**Task goal:** Word for word, copy the records that follow.

........

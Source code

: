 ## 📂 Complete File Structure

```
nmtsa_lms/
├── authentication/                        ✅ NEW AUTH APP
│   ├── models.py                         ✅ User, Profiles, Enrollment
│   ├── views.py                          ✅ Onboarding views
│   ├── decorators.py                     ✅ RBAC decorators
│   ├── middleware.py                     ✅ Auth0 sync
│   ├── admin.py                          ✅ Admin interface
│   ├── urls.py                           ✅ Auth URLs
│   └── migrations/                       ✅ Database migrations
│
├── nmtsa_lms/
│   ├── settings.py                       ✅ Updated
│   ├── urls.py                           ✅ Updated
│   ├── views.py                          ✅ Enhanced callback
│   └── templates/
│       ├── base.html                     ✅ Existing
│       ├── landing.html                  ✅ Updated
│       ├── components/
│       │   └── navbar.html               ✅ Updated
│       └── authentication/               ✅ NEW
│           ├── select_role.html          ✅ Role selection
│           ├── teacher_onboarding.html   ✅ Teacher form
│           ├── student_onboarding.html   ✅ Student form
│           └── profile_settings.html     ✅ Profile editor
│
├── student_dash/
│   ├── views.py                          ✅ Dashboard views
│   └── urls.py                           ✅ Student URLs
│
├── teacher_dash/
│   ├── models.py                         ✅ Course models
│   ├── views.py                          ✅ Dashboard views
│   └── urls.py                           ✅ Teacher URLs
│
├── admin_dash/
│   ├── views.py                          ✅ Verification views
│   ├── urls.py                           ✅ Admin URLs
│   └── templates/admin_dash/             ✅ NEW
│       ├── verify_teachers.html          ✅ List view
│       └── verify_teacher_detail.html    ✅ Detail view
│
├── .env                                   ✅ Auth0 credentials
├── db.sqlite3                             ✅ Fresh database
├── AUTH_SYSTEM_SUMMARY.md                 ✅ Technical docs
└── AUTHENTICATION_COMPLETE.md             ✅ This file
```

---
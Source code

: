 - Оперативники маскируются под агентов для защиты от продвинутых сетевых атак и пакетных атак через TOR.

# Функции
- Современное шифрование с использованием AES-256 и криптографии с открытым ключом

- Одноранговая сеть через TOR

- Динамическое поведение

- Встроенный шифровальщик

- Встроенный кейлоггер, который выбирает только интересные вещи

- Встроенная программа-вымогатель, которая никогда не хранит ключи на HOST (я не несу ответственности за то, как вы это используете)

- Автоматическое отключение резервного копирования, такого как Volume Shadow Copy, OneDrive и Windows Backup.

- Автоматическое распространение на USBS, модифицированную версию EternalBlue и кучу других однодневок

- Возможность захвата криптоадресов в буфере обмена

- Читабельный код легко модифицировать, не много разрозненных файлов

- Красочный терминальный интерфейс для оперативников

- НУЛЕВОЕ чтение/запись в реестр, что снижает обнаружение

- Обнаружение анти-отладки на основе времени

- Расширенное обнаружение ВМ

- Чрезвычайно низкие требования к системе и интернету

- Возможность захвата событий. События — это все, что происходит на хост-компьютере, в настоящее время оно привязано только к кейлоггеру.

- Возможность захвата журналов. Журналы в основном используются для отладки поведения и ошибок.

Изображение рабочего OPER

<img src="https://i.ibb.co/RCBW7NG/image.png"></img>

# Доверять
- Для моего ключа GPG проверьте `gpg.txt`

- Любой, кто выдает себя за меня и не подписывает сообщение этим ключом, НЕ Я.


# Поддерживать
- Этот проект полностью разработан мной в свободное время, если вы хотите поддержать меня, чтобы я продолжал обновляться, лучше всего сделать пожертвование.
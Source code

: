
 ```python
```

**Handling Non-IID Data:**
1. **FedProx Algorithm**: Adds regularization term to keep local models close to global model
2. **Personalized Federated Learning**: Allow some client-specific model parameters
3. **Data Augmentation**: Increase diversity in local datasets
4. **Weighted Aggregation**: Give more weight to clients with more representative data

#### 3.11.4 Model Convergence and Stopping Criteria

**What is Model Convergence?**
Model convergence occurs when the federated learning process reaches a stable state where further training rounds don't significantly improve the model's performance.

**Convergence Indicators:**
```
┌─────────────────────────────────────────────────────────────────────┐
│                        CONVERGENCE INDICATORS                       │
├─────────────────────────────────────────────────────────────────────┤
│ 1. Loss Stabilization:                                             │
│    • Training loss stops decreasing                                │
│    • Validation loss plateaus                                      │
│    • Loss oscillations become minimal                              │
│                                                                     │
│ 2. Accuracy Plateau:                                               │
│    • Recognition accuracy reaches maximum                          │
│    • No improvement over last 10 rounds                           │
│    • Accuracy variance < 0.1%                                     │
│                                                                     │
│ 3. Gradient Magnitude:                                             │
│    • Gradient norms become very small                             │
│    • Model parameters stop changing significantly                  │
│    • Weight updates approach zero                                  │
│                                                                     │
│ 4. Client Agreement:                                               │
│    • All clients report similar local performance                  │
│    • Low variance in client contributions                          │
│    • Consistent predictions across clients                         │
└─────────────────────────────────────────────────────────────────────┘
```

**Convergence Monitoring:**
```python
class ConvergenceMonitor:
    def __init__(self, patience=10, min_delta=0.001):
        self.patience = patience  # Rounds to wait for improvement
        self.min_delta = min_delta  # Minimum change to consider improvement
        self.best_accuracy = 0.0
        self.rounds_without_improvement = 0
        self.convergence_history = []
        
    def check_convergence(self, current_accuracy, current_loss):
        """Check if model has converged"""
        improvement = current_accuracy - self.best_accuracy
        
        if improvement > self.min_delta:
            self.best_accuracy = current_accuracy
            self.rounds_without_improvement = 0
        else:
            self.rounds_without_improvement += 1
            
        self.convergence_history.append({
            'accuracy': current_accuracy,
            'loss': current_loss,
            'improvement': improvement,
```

........

**Answer:**
Source code

: ## 📂 Complete File Structure

```
nmtsa_lms/
├── authentication/                        ✅ NEW AUTH APP
│   ├── models.py                         ✅ User, Profiles, Enrollment
│   ├── views.py                          ✅ Onboarding views
│   ├── decorators.py                     ✅ RBAC decorators
│   ├── middleware.py                     ✅ Auth0 sync
│   ├── admin.py                          ✅ Admin interface
│   ├── urls.py                           ✅ Auth URLs
│   └── migrations/                       ✅ Database migrations
│
├── nmtsa_lms/
│   ├── settings.py                       ✅ Updated
│   ├── urls.py                           ✅ Updated
│   ├── views.py                          ✅ Enhanced callback
│   └── templates/
│       ├── base.html                     ✅ Existing
│       ├── landing.html                  ✅ Updated
│       ├── components/
│       │   └── navbar.html               ✅ Updated
│       └── authentication/               ✅ NEW
│           ├── select_role.html          ✅ Role selection
│           ├── teacher_onboarding.html   ✅ Teacher form
│           ├── student_onboarding.html   ✅ Student form
│           └── profile_settings.html     ✅ Profile editor
│
├── student_dash/
│   ├── views.py                          ✅ Dashboard views
│   └── urls.py                           ✅ Student URLs
│
├── teacher_dash/
│   ├── models.py                         ✅ Course models
│   ├── views.py                          ✅ Dashboard views
│   └── urls.py                           ✅ Teacher URLs
│
├── admin_dash/
│   ├── views.py                          ✅ Verification views
│   ├── urls.py                           ✅ Admin URLs
│   └── templates/admin_dash/             ✅ NEW
│       ├── verify_teachers.html          ✅ List view
│       └── verify_teacher_detail.html    ✅ Detail view
│
├── .env                                   ✅ Auth0 credentials
├── db.sqlite3                             ✅ Fresh database
├── AUTH_SYSTEM_SUMMARY.md                 ✅ Technical docs
└── AUTHENTICATION_COMPLETE.md             ✅ This file
```

---
Source code

: - Оперативники маскируются под агентов для защиты от продвинутых сетевых атак и пакетных атак через TOR.

# Функции
- Современное шифрование с использованием AES-256 и криптографии с открытым ключом

- Одноранговая сеть через TOR

- Динамическое поведение

- Встроенный шифровальщик

- Встроенный кейлоггер, который выбирает только интересные вещи

- Встроенная программа-вымогатель, которая никогда не хранит ключи на HOST (я не несу ответственности за то, как вы это используете)

- Автоматическое отключение резервного копирования, такого как Volume Shadow Copy, OneDrive и Windows Backup.

- Автоматическое распространение на USBS, модифицированную версию EternalBlue и кучу других однодневок

- Возможность захвата криптоадресов в буфере обмена

- Читабельный код легко модифицировать, не много разрозненных файлов

- Красочный терминальный интерфейс для оперативников

- НУЛЕВОЕ чтение/запись в реестр, что снижает обнаружение

- Обнаружение анти-отладки на основе времени

- Расширенное обнаружение ВМ

- Чрезвычайно низкие требования к системе и интернету

- Возможность захвата событий. События — это все, что происходит на хост-компьютере, в настоящее время оно привязано только к кейлоггеру.

- Возможность захвата журналов. Журналы в основном используются для отладки поведения и ошибок.

Изображение рабочего OPER

<img src="https://i.ibb.co/RCBW7NG/image.png"></img>

# Доверять
- Для моего ключа GPG проверьте `gpg.txt`

- Любой, кто выдает себя за меня и не подписывает сообщение этим ключом, НЕ Я.


# Поддерживать
- Этот проект полностью разработан мной в свободное время, если вы хотите поддержать меня, чтобы я продолжал обновляться, лучше всего сделать пожертвование.
Source code

:
 ```python
```

**Handling Non-IID Data:**
1. **FedProx Algorithm**: Adds regularization term to keep local models close to global model
2. **Personalized Federated Learning**: Allow some client-specific model parameters
3. **Data Augmentation**: Increase diversity in local datasets
4. **Weighted Aggregation**: Give more weight to clients with more representative data

#### 3.11.4 Model Convergence and Stopping Criteria

**What is Model Convergence?**
Model convergence occurs when the federated learning process reaches a stable state where further training rounds don't significantly improve the model's performance.

**Convergence Indicators:**
```
┌─────────────────────────────────────────────────────────────────────┐
│                        CONVERGENCE INDICATORS                       │
├─────────────────────────────────────────────────────────────────────┤
│ 1. Loss Stabilization:                                             │
│    • Training loss stops decreasing                                │
│    • Validation loss plateaus                                      │
│    • Loss oscillations become minimal                              │
│                                                                     │
│ 2. Accuracy Plateau:                                               │
│    • Recognition accuracy reaches maximum                          │
│    • No improvement over last 10 rounds                           │
│    • Accuracy variance < 0.1%                                     │
│                                                                     │
│ 3. Gradient Magnitude:                                             │
│    • Gradient norms become very small                             │
│    • Model parameters stop changing significantly                  │
│    • Weight updates approach zero                                  │
│                                                                     │
│ 4. Client Agreement:                                               │
│    • All clients report similar local performance                  │
│    • Low variance in client contributions                          │
│    • Consistent predictions across clients                         │
└─────────────────────────────────────────────────────────────────────┘
```

**Convergence Monitoring:**
```python
class ConvergenceMonitor:
    def __init__(self, patience=10, min_delta=0.001):
        self.patience = patience  # Rounds to wait for improvement
        self.min_delta = min_delta  # Minimum change to consider improvement
        self.best_accuracy = 0.0
        self.rounds_without_improvement = 0
        self.convergence_history = []
        
    def check_convergence(self, current_accuracy, current_loss):
        """Check if model has converged"""
        improvement = current_accuracy - self.best_accuracy
        
        if improvement > self.min_delta:
            self.best_accuracy = current_accuracy
            self.rounds_without_improvement = 0
        else:
            self.rounds_without_improvement += 1
            
        self.convergence_history.append({
            'accuracy': current_accuracy,
            'loss': current_loss,
            'improvement': improvement,
```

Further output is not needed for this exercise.